Forensic Reports Guide
Individual failure incidents, threat levels, and resolution
Forensic (RUF) Reports
Forensic reports provide detailed information about individual email messages that failed DMARC authentication. Unlike aggregate reports (which are statistical summaries), forensic reports describe specific failure incidents.
Summary Cards
The top of the page shows incident-level metrics:
| Card | What It Shows |
|---|---|
| Total Incidents | Total number of forensic failure incidents reported |
| Unresolved | Incidents that have not yet been investigated or resolved |
| Critical / High | Incidents classified as critical or high threat level |
| Medium / Low | Lower-severity incidents that may still warrant review |
Threat Level Breakdown
A visual breakdown showing how many incidents fall into each threat level.

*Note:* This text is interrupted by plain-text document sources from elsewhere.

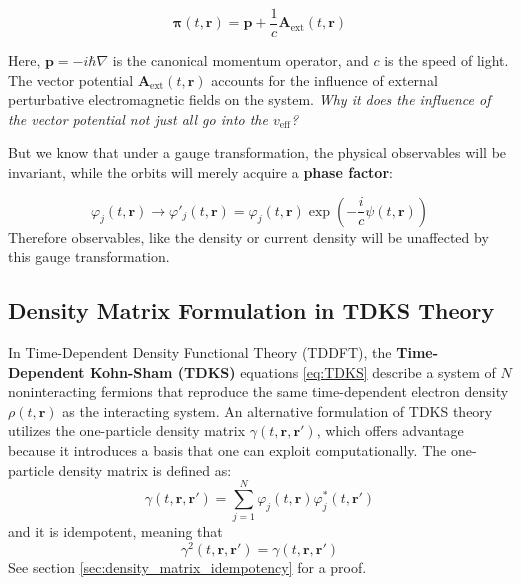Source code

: \documentclass[12pt]{article}
\begin{document}
\begin{equation}
\boldsymbol{\pi}(t, \mathbf{r}) = \mathbf{p} + \frac{1}{c} \mathbf{A}_{\text{ext}}(t, \mathbf{r}) \label{eq:kineticMomentum}
\end{equation}

Here, \( \mathbf{p} = -i\hbar \nabla \) is the canonical momentum operator, and \( c \) is the speed of light. The vector potential \( \mathbf{A}_{\text{ext}}(t, \mathbf{r}) \) accounts for the influence of external perturbative electromagnetic fields on the system. \emph{Why it does the influence of the vector potential not just all go into the $v_{\text{eff}}$?}

But we know that under a gauge transformation, the physical observables will be invariant, while the orbits will merely acquire a \textbf{phase factor}:

\begin{equation}
\varphi_{j}(t, \mathbf{r}) \rightarrow \varphi'_{j}(t, \mathbf{r}) = \varphi_{j}(t, \mathbf{r}) \exp\left(-\frac{i}{c} \psi(t, \mathbf{r})\right) \label{eq:phaseFactor}
\end{equation}
Therefore observables, like the density or current density will be unaffected by this gauge transformation.


\subsection{Density Matrix Formulation in TDKS Theory}

In Time-Dependent Density Functional Theory (TDDFT), the \textbf{Time-Dependent Kohn-Sham (TDKS)} equations \ref{eq:TDKS} describe a system of $N$ noninteracting fermions that reproduce the same time-dependent electron density $\rho(t, \mathbf{r})$ as the interacting system. An alternative formulation of TDKS theory utilizes the one-particle density matrix $\gamma(t, \mathbf{r}, \mathbf{r}')$, which offers advantage because it introduces a basis that one can exploit computationally.
The one-particle density matrix is defined as:
\begin{equation}
\gamma(t, \mathbf{r}, \mathbf{r}') = \sum_{j=1}^{N} \varphi_{j}(t, \mathbf{r}) \varphi_{j}^{*}(t, \mathbf{r}') 
\label{eq:densityMatrix}
\end{equation}
and it is idempotent, meaning that
\begin{equation}
\gamma^{2}(t, \mathbf{r}, \mathbf{r}') = \gamma(t, \mathbf{r}, \mathbf{r}') \end{equation}
See section \ref{sec:density_matrix_idempotency} for a proof.
\end{document}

Critical incidents (e.g., spoofing from unknown sources with zero authentication) should be investigated first.
Incidents Table
Lists individual failure incidents with columns for:
- Domain — the affected domain
- Source IP — the IP address that sent the failing email
- Failure Type — what failed (SPF, DKIM, or both)
- Threat Level — severity classification (critical, high, medium, low)

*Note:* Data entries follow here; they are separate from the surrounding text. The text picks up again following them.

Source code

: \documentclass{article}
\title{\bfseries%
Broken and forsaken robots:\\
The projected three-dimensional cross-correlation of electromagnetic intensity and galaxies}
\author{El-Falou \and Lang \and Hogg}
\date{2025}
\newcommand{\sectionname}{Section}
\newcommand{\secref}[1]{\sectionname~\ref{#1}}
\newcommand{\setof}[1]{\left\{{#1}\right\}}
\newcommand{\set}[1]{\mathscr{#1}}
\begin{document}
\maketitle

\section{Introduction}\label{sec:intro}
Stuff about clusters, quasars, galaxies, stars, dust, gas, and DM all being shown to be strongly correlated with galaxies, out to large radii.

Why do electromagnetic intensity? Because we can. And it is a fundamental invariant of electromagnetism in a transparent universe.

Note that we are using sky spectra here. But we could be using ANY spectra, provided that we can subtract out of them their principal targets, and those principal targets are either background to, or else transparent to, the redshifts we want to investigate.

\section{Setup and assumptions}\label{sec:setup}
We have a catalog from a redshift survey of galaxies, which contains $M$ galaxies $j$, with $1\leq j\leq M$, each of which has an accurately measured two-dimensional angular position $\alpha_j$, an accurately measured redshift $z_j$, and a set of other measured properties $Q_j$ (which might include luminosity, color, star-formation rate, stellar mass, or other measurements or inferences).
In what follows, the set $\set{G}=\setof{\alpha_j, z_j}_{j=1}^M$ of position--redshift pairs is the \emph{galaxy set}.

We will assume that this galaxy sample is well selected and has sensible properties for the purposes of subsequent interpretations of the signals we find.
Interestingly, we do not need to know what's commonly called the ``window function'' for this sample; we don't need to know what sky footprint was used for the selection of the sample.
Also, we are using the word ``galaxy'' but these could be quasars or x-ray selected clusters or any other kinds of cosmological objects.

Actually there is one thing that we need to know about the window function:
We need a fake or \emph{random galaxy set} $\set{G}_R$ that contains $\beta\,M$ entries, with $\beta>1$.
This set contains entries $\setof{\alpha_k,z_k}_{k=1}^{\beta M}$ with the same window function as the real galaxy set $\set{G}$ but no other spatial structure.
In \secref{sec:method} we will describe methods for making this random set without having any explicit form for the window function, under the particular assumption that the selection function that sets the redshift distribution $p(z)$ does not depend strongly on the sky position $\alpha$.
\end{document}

- Date — when the incident was reported
Resolution Workflow
For each incident, you can take one of the following actions:
- Investigate — mark the incident as under investigation
- Resolve — mark the incident as resolved after taking corrective action
- Dismiss — mark as a known or acceptable failure (e.g., test email)

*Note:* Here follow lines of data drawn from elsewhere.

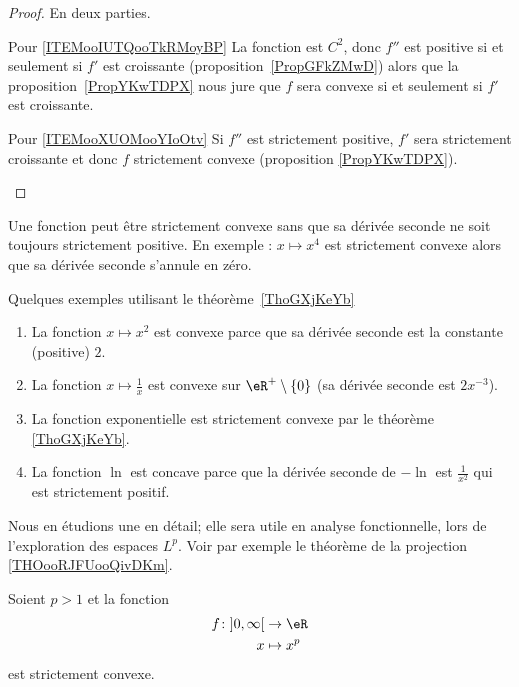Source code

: \begin{proof}
    En deux parties.
    \begin{subproof}
    \item[Pour \ref{ITEMooIUTQooTkRMoyBP}]
        La fonction est \( C^2\), donc \( f''\) est positive si et seulement si \( f'\) est croissante (proposition~\ref{PropGFkZMwD}) alors que la proposition~\ref{PropYKwTDPX} nous jure que \( f\) sera convexe si et seulement si \( f'\) est croissante.
    \item[Pour \ref{ITEMooXUOMooYIoOtv}]
        Si \( f''\) est strictement positive, \( f'\) sera strictement croissante et donc \( f\) strictement convexe (proposition \ref{PropYKwTDPX}).
    \end{subproof}
\end{proof}

\begin{remark}      \label{REMooVRPQooIybxmp}
    Une fonction peut être strictement convexe sans que sa dérivée seconde ne soit toujours strictement positive. En exemple : \( x\mapsto x^4\) est strictement convexe alors que sa dérivée seconde s'annule en zéro.
\end{remark}

\begin{example} \label{ExPDRooZCtkOz}
    Quelques exemples utilisant le théorème~\ref{ThoGXjKeYb}
    \begin{enumerate}
        \item
            La fonction \( x\mapsto x^2\) est convexe parce que sa dérivée seconde est la constante (positive) \( 2\).
        \item
            La fonction \( x\mapsto\frac{1}{ x }\) est convexe sur \( \eR^+\setminus\{ 0 \}\) (sa dérivée seconde est \( 2x^{-3}\)).
        \item       \label{ITEMooRXSBooDBerbx}
            La fonction exponentielle est strictement convexe par le théorème \ref{ThoGXjKeYb}.
        \item
            La fonction \( \ln\) est concave parce que la dérivée seconde de \( -\ln\) est \( \frac{1}{ x^2 }\) qui est strictement positif.
    \end{enumerate}
\end{example}

Nous en étudions une en détail; elle sera utile en analyse fonctionnelle, lors de l'exploration des espaces \( L^p\). Voir par exemple le théorème de la projection \ref{THOooRJFUooQivDKm}.
\begin{lemma}       \label{LEMooSXTXooZOmtKq}
    Soient \( p>1\) et la fonction
    \begin{equation}
        \begin{aligned}
            f\colon \mathopen] 0 , \infty \mathclose[ & \to \eR       \\
                                  x                   & \mapsto x^p
        \end{aligned}
    \end{equation}
    est strictement convexe.
\end{lemma}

Forensic vs Aggregate Reports
| Aspect | Aggregate (RUA) | Forensic (RUF) |
|---|---|---|
| Content | Statistical summaries of all email | Details of individual failure incidents |
| Frequency | Daily (typically) | Per-incident (when failures occur) |
| Use Case | Monitor overall compliance trends | Investigate specific failures and spoofing |
| Availability | All major providers send these | Limited — many providers do not send forensic reports |
Tip
Not all email receivers send forensic reports. Google does not send them. Microsoft and some other providers may send them depending on your DMARC policy and their own policies. Aggregate reports are the primary data source for monitoring — forensic reports supplement them with incident-level detail when available.